▸ **Activity**
Your answer should be the lines of the material that include the word "decorators".
[Start of Attachment]
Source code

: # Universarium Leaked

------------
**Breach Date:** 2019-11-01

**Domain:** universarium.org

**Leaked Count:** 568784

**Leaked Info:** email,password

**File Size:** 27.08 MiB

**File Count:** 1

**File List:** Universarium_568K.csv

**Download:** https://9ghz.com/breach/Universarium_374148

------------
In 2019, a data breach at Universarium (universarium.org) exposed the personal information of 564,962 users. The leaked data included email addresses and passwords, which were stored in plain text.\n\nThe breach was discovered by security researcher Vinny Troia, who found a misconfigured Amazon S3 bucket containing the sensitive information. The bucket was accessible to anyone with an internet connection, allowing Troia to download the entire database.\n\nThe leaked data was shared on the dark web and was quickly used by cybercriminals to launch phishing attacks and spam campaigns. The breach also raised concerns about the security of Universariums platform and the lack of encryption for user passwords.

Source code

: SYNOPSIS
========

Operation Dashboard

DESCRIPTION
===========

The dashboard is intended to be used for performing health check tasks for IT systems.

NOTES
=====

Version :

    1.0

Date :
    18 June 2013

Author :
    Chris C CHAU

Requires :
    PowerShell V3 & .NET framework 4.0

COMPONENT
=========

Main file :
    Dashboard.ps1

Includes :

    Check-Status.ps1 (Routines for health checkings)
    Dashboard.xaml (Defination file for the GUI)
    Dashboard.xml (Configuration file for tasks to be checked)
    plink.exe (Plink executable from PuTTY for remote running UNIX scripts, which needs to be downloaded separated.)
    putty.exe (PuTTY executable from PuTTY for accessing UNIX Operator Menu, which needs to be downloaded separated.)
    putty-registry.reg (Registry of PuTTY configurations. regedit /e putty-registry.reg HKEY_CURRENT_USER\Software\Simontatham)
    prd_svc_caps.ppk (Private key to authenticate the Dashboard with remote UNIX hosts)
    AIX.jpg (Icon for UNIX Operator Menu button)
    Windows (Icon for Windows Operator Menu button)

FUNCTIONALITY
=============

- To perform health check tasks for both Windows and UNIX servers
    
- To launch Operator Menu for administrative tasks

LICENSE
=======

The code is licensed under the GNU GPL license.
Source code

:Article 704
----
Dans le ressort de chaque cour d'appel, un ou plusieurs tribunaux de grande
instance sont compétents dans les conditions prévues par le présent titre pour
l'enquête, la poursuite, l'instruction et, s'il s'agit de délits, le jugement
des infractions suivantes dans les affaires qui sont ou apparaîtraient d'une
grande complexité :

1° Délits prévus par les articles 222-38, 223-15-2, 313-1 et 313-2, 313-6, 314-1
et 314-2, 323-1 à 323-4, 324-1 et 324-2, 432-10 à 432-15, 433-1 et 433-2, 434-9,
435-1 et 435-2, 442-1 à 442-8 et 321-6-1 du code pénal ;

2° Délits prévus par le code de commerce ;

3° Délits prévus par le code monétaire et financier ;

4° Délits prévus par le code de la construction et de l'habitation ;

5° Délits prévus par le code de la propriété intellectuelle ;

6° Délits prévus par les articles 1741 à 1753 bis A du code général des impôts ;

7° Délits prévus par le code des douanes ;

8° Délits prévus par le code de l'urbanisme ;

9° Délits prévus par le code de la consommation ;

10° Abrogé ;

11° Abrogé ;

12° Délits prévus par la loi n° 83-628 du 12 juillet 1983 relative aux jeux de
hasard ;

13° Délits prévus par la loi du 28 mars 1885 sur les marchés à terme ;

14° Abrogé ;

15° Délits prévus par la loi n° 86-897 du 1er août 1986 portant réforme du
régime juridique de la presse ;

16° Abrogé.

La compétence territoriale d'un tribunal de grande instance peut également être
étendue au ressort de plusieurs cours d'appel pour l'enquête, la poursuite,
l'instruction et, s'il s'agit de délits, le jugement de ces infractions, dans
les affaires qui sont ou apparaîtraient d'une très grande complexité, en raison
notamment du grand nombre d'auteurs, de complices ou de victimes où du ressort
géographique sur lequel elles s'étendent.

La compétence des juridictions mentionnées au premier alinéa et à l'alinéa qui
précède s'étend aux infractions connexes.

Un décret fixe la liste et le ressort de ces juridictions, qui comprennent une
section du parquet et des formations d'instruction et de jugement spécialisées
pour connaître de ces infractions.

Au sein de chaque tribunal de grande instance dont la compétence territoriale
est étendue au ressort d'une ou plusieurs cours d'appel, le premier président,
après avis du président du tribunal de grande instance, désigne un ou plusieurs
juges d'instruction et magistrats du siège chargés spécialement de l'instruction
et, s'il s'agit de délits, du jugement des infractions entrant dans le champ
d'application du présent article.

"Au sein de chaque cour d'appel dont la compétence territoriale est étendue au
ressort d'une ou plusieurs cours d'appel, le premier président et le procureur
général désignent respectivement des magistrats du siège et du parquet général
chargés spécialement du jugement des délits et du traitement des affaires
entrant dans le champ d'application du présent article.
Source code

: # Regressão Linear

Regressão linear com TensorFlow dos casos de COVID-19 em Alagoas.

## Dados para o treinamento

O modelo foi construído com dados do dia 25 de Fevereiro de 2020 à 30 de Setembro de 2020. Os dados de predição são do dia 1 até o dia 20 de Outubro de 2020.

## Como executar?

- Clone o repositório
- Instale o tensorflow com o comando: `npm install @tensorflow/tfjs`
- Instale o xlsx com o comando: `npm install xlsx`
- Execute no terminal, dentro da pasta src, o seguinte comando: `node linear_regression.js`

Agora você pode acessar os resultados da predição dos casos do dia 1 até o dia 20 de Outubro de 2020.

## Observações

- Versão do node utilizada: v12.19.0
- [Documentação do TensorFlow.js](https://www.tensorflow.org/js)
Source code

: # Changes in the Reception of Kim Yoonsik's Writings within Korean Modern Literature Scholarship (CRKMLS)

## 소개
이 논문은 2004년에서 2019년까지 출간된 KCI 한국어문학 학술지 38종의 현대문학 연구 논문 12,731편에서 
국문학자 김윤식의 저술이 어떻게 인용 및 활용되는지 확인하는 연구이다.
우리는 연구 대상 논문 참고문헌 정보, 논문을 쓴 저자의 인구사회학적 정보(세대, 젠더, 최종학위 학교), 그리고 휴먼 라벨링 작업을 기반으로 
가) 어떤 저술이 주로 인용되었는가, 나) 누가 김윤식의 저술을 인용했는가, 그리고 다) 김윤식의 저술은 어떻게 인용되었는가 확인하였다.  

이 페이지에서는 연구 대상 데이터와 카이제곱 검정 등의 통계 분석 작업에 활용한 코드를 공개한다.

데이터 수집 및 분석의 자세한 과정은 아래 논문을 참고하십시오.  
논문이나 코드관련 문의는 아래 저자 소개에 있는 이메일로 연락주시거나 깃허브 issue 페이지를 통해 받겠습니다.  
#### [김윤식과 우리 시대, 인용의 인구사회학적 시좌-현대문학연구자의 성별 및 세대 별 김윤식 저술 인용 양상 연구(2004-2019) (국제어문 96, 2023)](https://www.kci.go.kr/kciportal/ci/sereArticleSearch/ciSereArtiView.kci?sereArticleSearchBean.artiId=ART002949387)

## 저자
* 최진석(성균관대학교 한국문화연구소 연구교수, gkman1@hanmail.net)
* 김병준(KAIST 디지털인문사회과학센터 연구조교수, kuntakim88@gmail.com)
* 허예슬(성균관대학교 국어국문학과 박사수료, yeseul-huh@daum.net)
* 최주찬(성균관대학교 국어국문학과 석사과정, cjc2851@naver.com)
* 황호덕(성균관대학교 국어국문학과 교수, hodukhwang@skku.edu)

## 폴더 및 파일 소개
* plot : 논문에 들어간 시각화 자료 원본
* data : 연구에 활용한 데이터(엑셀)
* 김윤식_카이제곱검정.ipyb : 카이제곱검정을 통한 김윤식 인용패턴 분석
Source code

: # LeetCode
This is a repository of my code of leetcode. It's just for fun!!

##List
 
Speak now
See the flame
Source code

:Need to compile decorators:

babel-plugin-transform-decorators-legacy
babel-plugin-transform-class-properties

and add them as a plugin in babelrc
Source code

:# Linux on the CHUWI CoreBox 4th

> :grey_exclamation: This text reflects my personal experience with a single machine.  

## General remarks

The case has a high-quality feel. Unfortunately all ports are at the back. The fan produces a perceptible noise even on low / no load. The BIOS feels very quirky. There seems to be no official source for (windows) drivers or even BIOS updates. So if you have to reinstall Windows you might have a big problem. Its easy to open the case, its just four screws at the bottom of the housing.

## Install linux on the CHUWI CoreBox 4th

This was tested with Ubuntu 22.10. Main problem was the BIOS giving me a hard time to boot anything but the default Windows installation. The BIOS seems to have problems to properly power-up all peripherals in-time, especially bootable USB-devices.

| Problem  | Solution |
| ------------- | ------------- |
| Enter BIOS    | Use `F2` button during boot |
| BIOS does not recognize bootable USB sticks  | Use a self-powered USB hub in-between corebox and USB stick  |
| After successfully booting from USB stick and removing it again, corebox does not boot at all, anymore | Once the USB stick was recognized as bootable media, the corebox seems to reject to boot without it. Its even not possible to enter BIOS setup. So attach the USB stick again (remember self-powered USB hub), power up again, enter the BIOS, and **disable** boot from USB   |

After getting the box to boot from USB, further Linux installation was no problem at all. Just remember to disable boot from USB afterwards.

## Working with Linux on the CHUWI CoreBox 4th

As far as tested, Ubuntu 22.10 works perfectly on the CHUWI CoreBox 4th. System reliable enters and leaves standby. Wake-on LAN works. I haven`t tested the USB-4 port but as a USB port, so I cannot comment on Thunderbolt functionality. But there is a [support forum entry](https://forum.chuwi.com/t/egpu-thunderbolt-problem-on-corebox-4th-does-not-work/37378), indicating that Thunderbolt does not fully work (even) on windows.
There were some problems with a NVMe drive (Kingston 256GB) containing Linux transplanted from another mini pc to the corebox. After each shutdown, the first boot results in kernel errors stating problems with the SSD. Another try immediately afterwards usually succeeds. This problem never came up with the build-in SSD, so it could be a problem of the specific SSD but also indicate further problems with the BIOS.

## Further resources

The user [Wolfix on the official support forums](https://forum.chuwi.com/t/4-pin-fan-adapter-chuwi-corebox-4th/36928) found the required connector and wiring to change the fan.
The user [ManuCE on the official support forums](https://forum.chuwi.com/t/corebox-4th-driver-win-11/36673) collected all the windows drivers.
[End of Attachment]
[Start of Attachment]
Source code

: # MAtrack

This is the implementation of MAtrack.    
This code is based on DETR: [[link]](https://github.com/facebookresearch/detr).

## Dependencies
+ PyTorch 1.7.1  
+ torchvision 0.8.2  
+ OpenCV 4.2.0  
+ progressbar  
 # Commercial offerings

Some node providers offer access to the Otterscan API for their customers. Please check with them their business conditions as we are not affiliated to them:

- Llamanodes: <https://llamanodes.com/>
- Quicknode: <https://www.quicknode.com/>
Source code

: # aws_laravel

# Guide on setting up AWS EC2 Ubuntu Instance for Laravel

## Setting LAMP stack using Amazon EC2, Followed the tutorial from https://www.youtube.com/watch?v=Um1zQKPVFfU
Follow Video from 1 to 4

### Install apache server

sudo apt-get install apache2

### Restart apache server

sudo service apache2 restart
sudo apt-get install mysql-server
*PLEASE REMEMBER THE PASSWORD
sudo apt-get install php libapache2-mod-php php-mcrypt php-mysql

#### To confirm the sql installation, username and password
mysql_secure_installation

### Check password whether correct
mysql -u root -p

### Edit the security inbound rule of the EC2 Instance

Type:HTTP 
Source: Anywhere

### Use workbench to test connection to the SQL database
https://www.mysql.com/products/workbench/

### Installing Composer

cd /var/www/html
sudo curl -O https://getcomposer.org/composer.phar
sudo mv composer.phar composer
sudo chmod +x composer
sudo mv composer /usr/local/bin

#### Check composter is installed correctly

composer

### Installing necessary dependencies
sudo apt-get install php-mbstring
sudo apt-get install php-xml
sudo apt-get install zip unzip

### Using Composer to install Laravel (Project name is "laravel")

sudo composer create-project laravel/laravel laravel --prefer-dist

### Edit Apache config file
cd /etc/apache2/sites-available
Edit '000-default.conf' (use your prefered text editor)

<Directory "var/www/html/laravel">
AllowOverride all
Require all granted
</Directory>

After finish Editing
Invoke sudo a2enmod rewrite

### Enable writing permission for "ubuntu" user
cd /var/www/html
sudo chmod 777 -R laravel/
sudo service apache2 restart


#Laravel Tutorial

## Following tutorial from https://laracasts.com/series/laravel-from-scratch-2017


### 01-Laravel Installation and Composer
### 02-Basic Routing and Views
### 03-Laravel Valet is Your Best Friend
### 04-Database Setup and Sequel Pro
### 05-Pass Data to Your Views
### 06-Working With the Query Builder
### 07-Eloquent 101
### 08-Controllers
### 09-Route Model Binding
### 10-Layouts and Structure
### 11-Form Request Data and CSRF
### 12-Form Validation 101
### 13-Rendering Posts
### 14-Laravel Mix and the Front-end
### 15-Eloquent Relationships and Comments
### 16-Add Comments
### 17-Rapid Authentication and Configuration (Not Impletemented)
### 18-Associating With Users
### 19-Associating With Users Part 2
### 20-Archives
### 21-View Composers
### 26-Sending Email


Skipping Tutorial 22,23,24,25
[End of Attachment]
[Start of Attachment]
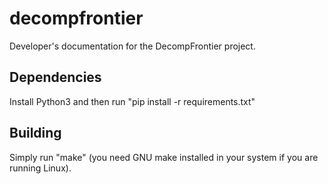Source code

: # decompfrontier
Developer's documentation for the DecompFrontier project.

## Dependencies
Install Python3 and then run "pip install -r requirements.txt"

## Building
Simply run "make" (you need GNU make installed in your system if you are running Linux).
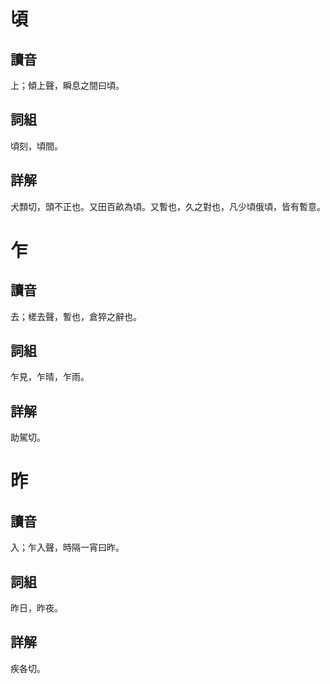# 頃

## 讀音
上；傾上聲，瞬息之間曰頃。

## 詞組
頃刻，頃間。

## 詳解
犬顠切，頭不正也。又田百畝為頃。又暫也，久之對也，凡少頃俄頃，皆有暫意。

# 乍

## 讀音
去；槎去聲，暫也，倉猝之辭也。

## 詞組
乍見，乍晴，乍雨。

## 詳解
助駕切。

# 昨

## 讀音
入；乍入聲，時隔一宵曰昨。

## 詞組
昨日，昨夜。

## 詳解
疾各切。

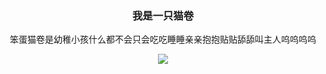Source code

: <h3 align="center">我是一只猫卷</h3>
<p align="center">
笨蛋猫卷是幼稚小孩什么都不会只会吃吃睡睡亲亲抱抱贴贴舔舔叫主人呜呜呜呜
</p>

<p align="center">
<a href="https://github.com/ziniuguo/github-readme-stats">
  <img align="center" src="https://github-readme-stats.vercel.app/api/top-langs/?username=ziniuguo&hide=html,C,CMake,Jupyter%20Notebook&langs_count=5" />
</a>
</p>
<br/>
[End of Attachment]
▸ **Solution to the problem**
:Need to compile decorators:
babel-plugin-transform-decorators-legacy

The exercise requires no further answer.